The Château de Bourmont is a converted castle in the commune of Freigné in the Lot département of France.

History
The family of La Tour-Landry and, later, the Maillé de La Tour-Landry, held the lands of Bourmont from the 14th century. Through an alliance in 1691 between Marie-Hélène de Maillé de La Tour-Landry (1670-1752) and Marie-Henry, Count of Ghaisne (1662-1710), it passed to the family of Ghaisne de Bourmont, who still own it.

In 1771, the Château de Bourmont was the birthplace of Louis-Auguste-Victor, Count de Ghaisnes de Bourmont, architect of the  French conquest of Algeria in 1830. The conquest led to him being appointed Maréchal de France (Marshal of France).
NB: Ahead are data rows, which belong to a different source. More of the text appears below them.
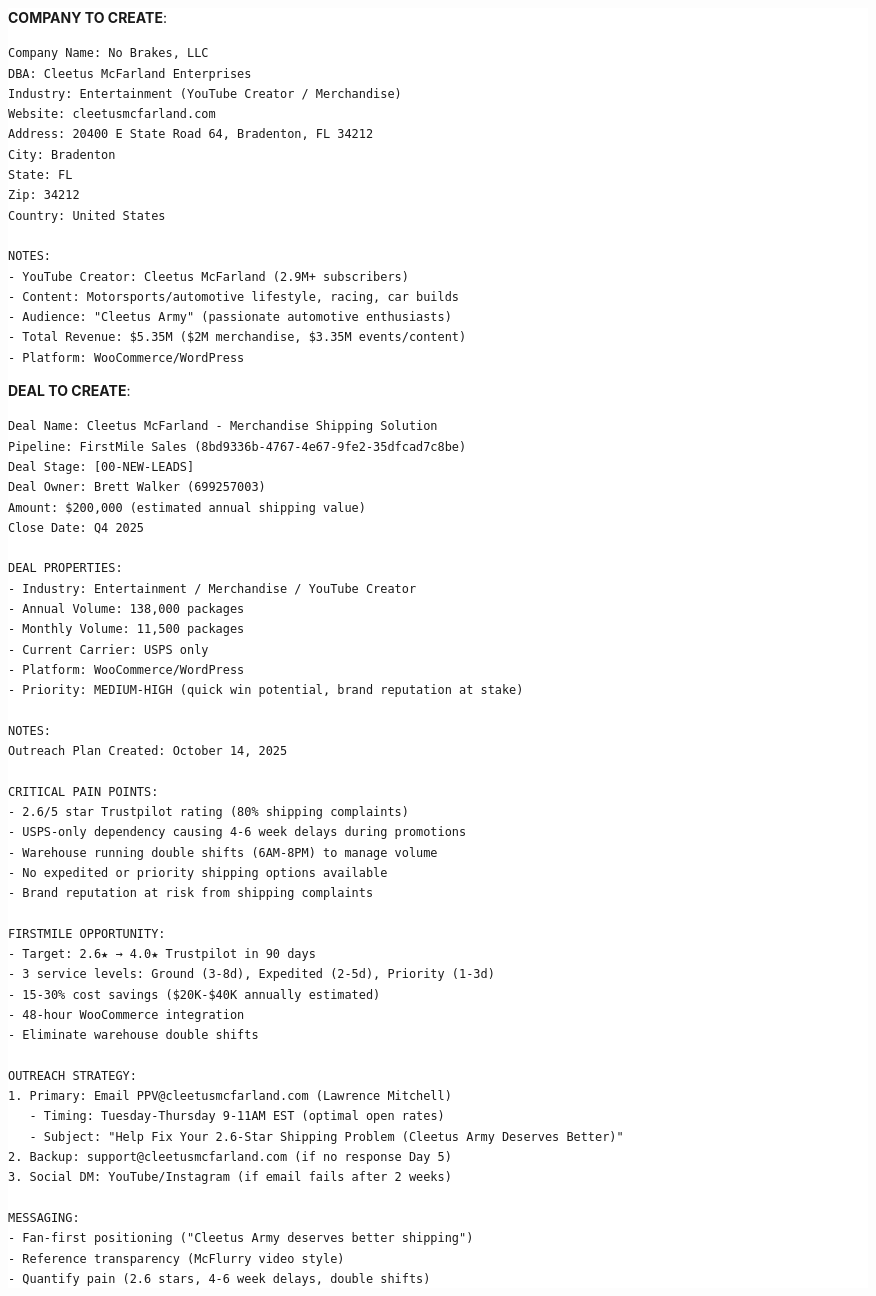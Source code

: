 **COMPANY TO CREATE**:
```
Company Name: No Brakes, LLC
DBA: Cleetus McFarland Enterprises
Industry: Entertainment (YouTube Creator / Merchandise)
Website: cleetusmcfarland.com
Address: 20400 E State Road 64, Bradenton, FL 34212
City: Bradenton
State: FL
Zip: 34212
Country: United States

NOTES:
- YouTube Creator: Cleetus McFarland (2.9M+ subscribers)
- Content: Motorsports/automotive lifestyle, racing, car builds
- Audience: "Cleetus Army" (passionate automotive enthusiasts)
- Total Revenue: $5.35M ($2M merchandise, $3.35M events/content)
- Platform: WooCommerce/WordPress
```

**DEAL TO CREATE**:
```
Deal Name: Cleetus McFarland - Merchandise Shipping Solution
Pipeline: FirstMile Sales (8bd9336b-4767-4e67-9fe2-35dfcad7c8be)
Deal Stage: [00-NEW-LEADS]
Deal Owner: Brett Walker (699257003)
Amount: $200,000 (estimated annual shipping value)
Close Date: Q4 2025

DEAL PROPERTIES:
- Industry: Entertainment / Merchandise / YouTube Creator
- Annual Volume: 138,000 packages
- Monthly Volume: 11,500 packages
- Current Carrier: USPS only
- Platform: WooCommerce/WordPress
- Priority: MEDIUM-HIGH (quick win potential, brand reputation at stake)

NOTES:
Outreach Plan Created: October 14, 2025

CRITICAL PAIN POINTS:
- 2.6/5 star Trustpilot rating (80% shipping complaints)
- USPS-only dependency causing 4-6 week delays during promotions
- Warehouse running double shifts (6AM-8PM) to manage volume
- No expedited or priority shipping options available
- Brand reputation at risk from shipping complaints

FIRSTMILE OPPORTUNITY:
- Target: 2.6★ → 4.0★ Trustpilot in 90 days
- 3 service levels: Ground (3-8d), Expedited (2-5d), Priority (1-3d)
- 15-30% cost savings ($20K-$40K annually estimated)
- 48-hour WooCommerce integration
- Eliminate warehouse double shifts

OUTREACH STRATEGY:
1. Primary: Email PPV@cleetusmcfarland.com (Lawrence Mitchell)
   - Timing: Tuesday-Thursday 9-11AM EST (optimal open rates)
   - Subject: "Help Fix Your 2.6-Star Shipping Problem (Cleetus Army Deserves Better)"
2. Backup: support@cleetusmcfarland.com (if no response Day 5)
3. Social DM: YouTube/Instagram (if email fails after 2 weeks)

MESSAGING:
- Fan-first positioning ("Cleetus Army deserves better shipping")
- Reference transparency (McFlurry video style)
- Quantify pain (2.6 stars, 4-6 week delays, double shifts)
```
In 1795, during the Chouannerie, vicomte de Scépaux established his headquarters there.

Architecture 
There are remains of an important defensive military structure from the Middle Ages. The château was extended with the construction of buildings from the 16th century to the end of the 19th. The two commons and the orangery were built in 1702 in the Louis XIV style. The residence dates from 1892, constructed in Neo-Gothic style by Bibard and Lediberder.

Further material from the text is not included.